The records that follow are to be transcribed in full, leaving out each picture.
------------------------------------------------
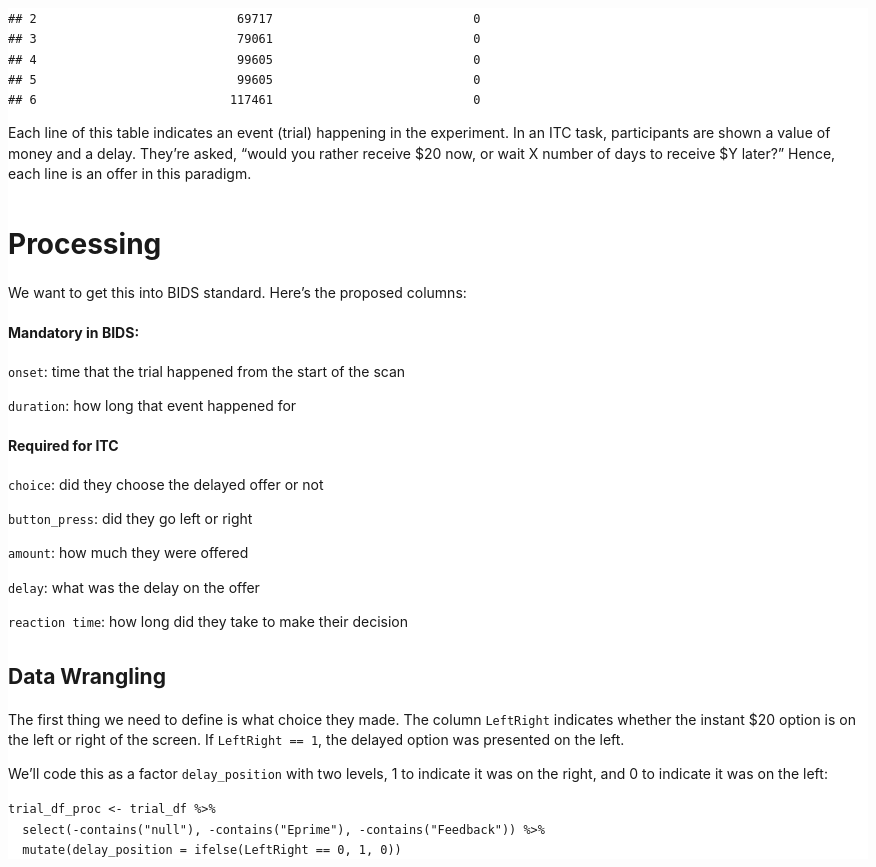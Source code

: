     ## 2                            69717                            0
    ## 3                            79061                            0
    ## 4                            99605                            0
    ## 5                            99605                            0
    ## 6                           117461                            0

Each line of this table indicates an event (trial) happening in the
experiment. In an ITC task, participants are shown a value of money and
a delay. They’re asked, “would you rather receive $20 now, or wait X
number of days to receive $Y later?” Hence, each line is an offer in
this paradigm.

Processing
==========

We want to get this into BIDS standard. Here’s the proposed columns:

#### Mandatory in BIDS:

`onset`: time that the trial happened from the start of the scan

`duration`: how long that event happened for

#### Required for ITC

`choice`: did they choose the delayed offer or not

`button_press`: did they go left or right

`amount`: how much they were offered

`delay`: what was the delay on the offer

`reaction time`: how long did they take to make their decision

Data Wrangling
--------------

The first thing we need to define is what choice they made. The column
`LeftRight` indicates whether the instant $20 option is on the left or
right of the screen. If `LeftRight == 1`, the delayed option was
presented on the left.

We’ll code this as a factor `delay_position` with two levels, 1 to
indicate it was on the right, and 0 to indicate it was on the left:

    trial_df_proc <- trial_df %>%
      select(-contains("null"), -contains("Eprime"), -contains("Feedback")) %>%
      mutate(delay_position = ifelse(LeftRight == 0, 1, 0))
------------------------------------------------
## REPLY
Source code

:     ## 2                            69717                            0
    ## 3                            79061                            0
    ## 4                            99605                            0
    ## 5                            99605                            0
    ## 6                           117461                            0

Each line of this table indicates an event (trial) happening in the
experiment. In an ITC task, participants are shown a value of money and
a delay. They’re asked, “would you rather receive $20 now, or wait X
number of days to receive $Y later?” Hence, each line is an offer in
this paradigm.

Processing
==========

We want to get this into BIDS standard. Here’s the proposed columns:

#### Mandatory in BIDS:

`onset`: time that the trial happened from the start of the scan

`duration`: how long that event happened for

#### Required for ITC

`choice`: did they choose the delayed offer or not

`button_press`: did they go left or right

`amount`: how much they were offered

`delay`: what was the delay on the offer

`reaction time`: how long did they take to make their decision

Data Wrangling
--------------

The first thing we need to define is what choice they made. The column
`LeftRight` indicates whether the instant $20 option is on the left or
right of the screen. If `LeftRight == 1`, the delayed option was
presented on the left.

We’ll code this as a factor `delay_position` with two levels, 1 to
indicate it was on the right, and 0 to indicate it was on the left:

    trial_df_proc <- trial_df %>%
      select(-contains("null"), -contains("Eprime"), -contains("Feedback")) %>%
      mutate(delay_position = ifelse(LeftRight == 0, 1, 0))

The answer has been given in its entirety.